Strasburg opted out of his contract with four years and $100 million remaining after arguably the best season of his career. He posted a 138 ERA+ and 4.48 strikeout-to-walk ratio over 209 regular-season innings, then upshifted during the postseason. Strasburg made six appearances for the Nationals in October, five of them starts, and tallied 36 innings, a 1.98 ERA, and 43 more strikeouts than walks. He held the opposition to a .607 OPS against. With all that momentum behind him, it was no wonder Strasburg opted to take his chances -- and now, it's clear that decision has paid off.
"We are very excited to welcome Stephen Strasburg and his family back to the Washington Nationals," Nationals owner Mark Lerner said in a statement. "His tremendous talent, work ethic and leadership have been a staple of our organization since the day we selected him in the 2009 MLB Draft. We would not have won the 2019 World Series or accomplished everything we have these last 10 seasons if not for Stephen's many contributions."
Strasburg entered the winter ranked as our No. 3 free agent on the market. Here's what we wrote:
Strasburg, similarly, checks almost all of the boxes. He has three plus-or-better offerings, including perhaps the best changeup in baseball, and has already adjusted to life at a lower velocity by leaning more on his curveball. The only way Strasburg falls short of Cole is durability -- he just recorded his first 200-plus inning season since 2014, having been limited to fewer than 180 innings in each of the interim four years
Here are four things to know about the biggest free-agent signing of the offseason (so far):
1. It's a record-breaking deal ...
Strasburg's contract is the most lucrative ever signed by a pitcher. Previously, David Price's $217 million deal with the Boston Red Sox had been the richest, while just three others -- Clayton Kershaw, Max Scherzer, and Zack Greinke -- had topped $200 million. Obviously Strasburg's deal comes with the caveat that he's unlikely to remain on top for long. Gerrit Cole is expected to sign for at least $245 million. We had Cole ranked above Strasburg due to durability and his age, so this should only help Cole ask for more coin.

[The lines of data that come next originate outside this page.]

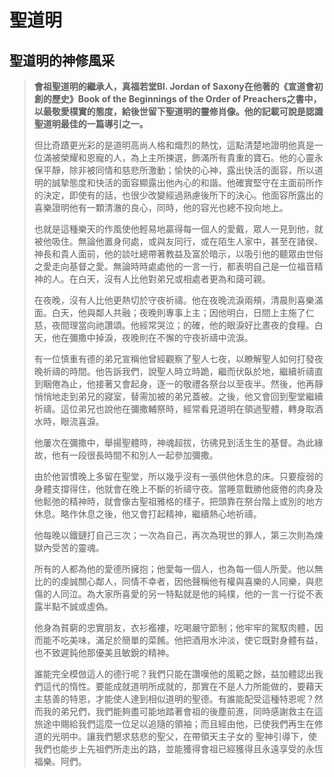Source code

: 聖道明
=========
聖道明的神修風采 
-------
>**會祖聖道明的繼承人，真福若堂Bl. Jordan of Saxony在他著的《宣道會初創的歷史》Book of the Beginnings of the Order of Preachers之書中，以最敬愛樸實的態度，給後世留下聖道明的靈修肖像。他的記載可說是認識聖道明最佳的一篇導引之一。**
>
>但比奇蹟更光彩的是道明高尚人格和熾烈的熱忱，這點清楚地證明他真是一位滿被榮耀和恩寵的人，為上主所揀選，飾滿所有貴重的寶石。他的心靈永保平靜，除非被同情和慈悲所激動；愉快的心神，露出快活的面容，所以道明的誠摯態度和快活的面容顯露出他內心的和諧。他確實堅守在主面前所作的決定，即使有的話，也很少改變經過熟慮後所下的決心。他面容所露出的喜樂證明他有一顆清澈的良心，同時，他的容光也總不投向地上。
>
>也就是這種樂天的作風使他輕易地贏得每一個人的愛戴，眾人一見到他，就被他吸住。無論他置身何處，或與友同行，或在陌生人家中，甚至在諸侯、神長和貴人面前，他的談吐總帶著教益及富於暗示，以吸引他的聽眾由世俗之愛走向基督之愛。無論時時處處他的一言一行，都表明自己是一位福音精神的人。在白天，沒有人比他對弟兄或相處者更為和藹可親。
>
>在夜晚，沒有人比他更熱切於守夜祈禱。他在夜晚流淚兩頰，清晨則喜樂滿面。白天，他與鄰人共融；夜晚則專事上主；因他明白，日間上主施了仁慈，夜間理當向祂讚頌。他經常哭泣；的確，他的眼淚好比晝夜的食糧。白天，他在彌撒中掉淚，夜晚則在不懈的守夜祈禱中流淚。
>
>有一位慎重有德的弟兄宣稱他曾經觀察了聖人七夜，以瞭解聖人如何打發夜晚祈禱的時間。他告訴我們，說聖人時立時跪，繼而伏臥於地，繼續祈禱直到睏倦為止，他接著又會起身，逐一的敬禮各祭台以至夜半。然後，他再靜悄悄地走到弟兄的寢室，替需加被的弟兄蓋被。之後，他又會回到聖堂繼續祈禱。這位弟兄也說他在彌撒輔祭時，經常看見道明在領過聖體，轉身取酒水時，眼流喜淚。
>
>他屢次在彌撒中，舉揚聖體時，神魂超拔，彷彿見到活生生的基督。為此緣故，他有一段很長時間不和別人一起參加彌撒。
>
>由於他習慣晚上多留在聖堂，所以幾乎沒有一張供他休息的床。只要瘦弱的身體支撐得住，他就會在晚上不斷的祈禱守夜。當睡意戰勝他疲倦的肉身及他鬆弛的精神時，就會像古聖祖雅格的樣子，把頭靠在祭台階上或別的地方休息。略作休息之後，他又會打起精神，繼續熱心地祈禱。
>
>他每晚以鐵鏈打自己三次；一次為自己，再次為現世的罪人，第三次則為煉獄內受苦的靈魂。
>
>所有的人都為他的愛德所擁抱；他愛每一個人，也為每一個人所愛。他以無比的的虔誠關心鄰人，同情不幸者，因他聲稱他有權與喜樂的人同樂，與悲傷的人同泣。為大家所喜愛的另一特點就是他的純樸，他的一言一行從不表露半點不誠或虛偽。
>
>他身為貧窮的忠實朋友，衣衫襤褸，吃喝嚴守節制；他牢牢的駕馭肉體，因而能不吃美味，滿足於簡單的菜餚。他把酒用水沖淡，使它既對身體有益，也不致遲鈍他那優美且敏銳的精神。
>
>誰能完全模倣這人的德行呢？我們只能在讚嘆他的風範之餘，益加體認出我們這代的惰性。要能成就道明所成就的，那實在不是人力所能做的，要藉天主慈善的特恩，才能使人達到相似道明的聖德。有誰能配受這種特恩呢？然而我的弟兄們，我們能夠盡可能地踏著會祖的後塵前進，同時感謝救主在這旅途中賜給我們這麼一位足以追隨的領袖；而且經由他，已使我們再生在修道的光明中。讓我們懇求慈悲的聖父，在帶領天主子女的 聖神引導下，使我們也能步上先祖們所走出的路，並能獲得會祖已經獲得且永遠享受的永恆福樂。阿們。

2. ... that comes with an asterisk
The Nationals are notorious for including deferrals in their big-dollar contracts -- it's part of the reason why Bryce Harper sought out a new home last winter instead of accepting Washington's offer. Strasburg was evidently more willing to play ball, however, as more than $80 million will be deferred, per USA Today's Bob Nightengale. That lowers the present-day value of the deal.
3. What does this mean for Rendon?
League sources had already indicated to CBS Sports prior to Monday that third baseman Anthony Rendon was expected to sign elsewhere. The Texas Rangers and Los Angeles Dodgers, among others, are among his top potential suitors. As such, the Nationals will need to find a new third baseman between now and spring. That could be as easy as signing Josh Donaldson, who is considered the next-best alternative.

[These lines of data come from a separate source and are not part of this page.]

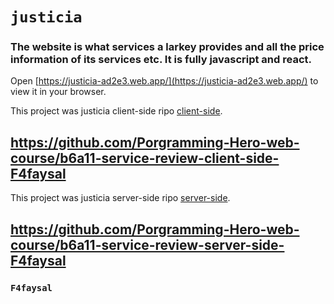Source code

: # `justicia`

### The website is what services a larkey provides and all the price information of its services etc. It is fully javascript and react.

Open [https://justicia-ad2e3.web.app/](https://justicia-ad2e3.web.app/) to view it in your browser.

This project was justicia client-side ripo [client-side](https://github.com/Porgramming-Hero-web-course/b6a11-service-review-client-side-F4faysal).

## https://github.com/Porgramming-Hero-web-course/b6a11-service-review-client-side-F4faysal

This project was justicia server-side ripo [server-side](https://github.com/Porgramming-Hero-web-course/b6a11-service-review-server-side-F4faysal).

## https://github.com/Porgramming-Hero-web-course/b6a11-service-review-server-side-F4faysal

### `F4faysal`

4. The Nationals have more work to do
In addition to solving third base, the Nationals also need to address first base and/or second base, as well as their bullpen. The Nationals have already re-signed Howie Kendrick, and could ostensibly bring back Ryan Zimmerman and/or Asdrubal Cabrera. As for their relief situation, Washington signed minor-league free-agent Kyle Finnegan to a big-league deal this week. He was considered a coveted minor-league free agent thanks to his track record and fastball-splitter combination. Obviously the Nationals will make more additions to their bullpen over the coming months.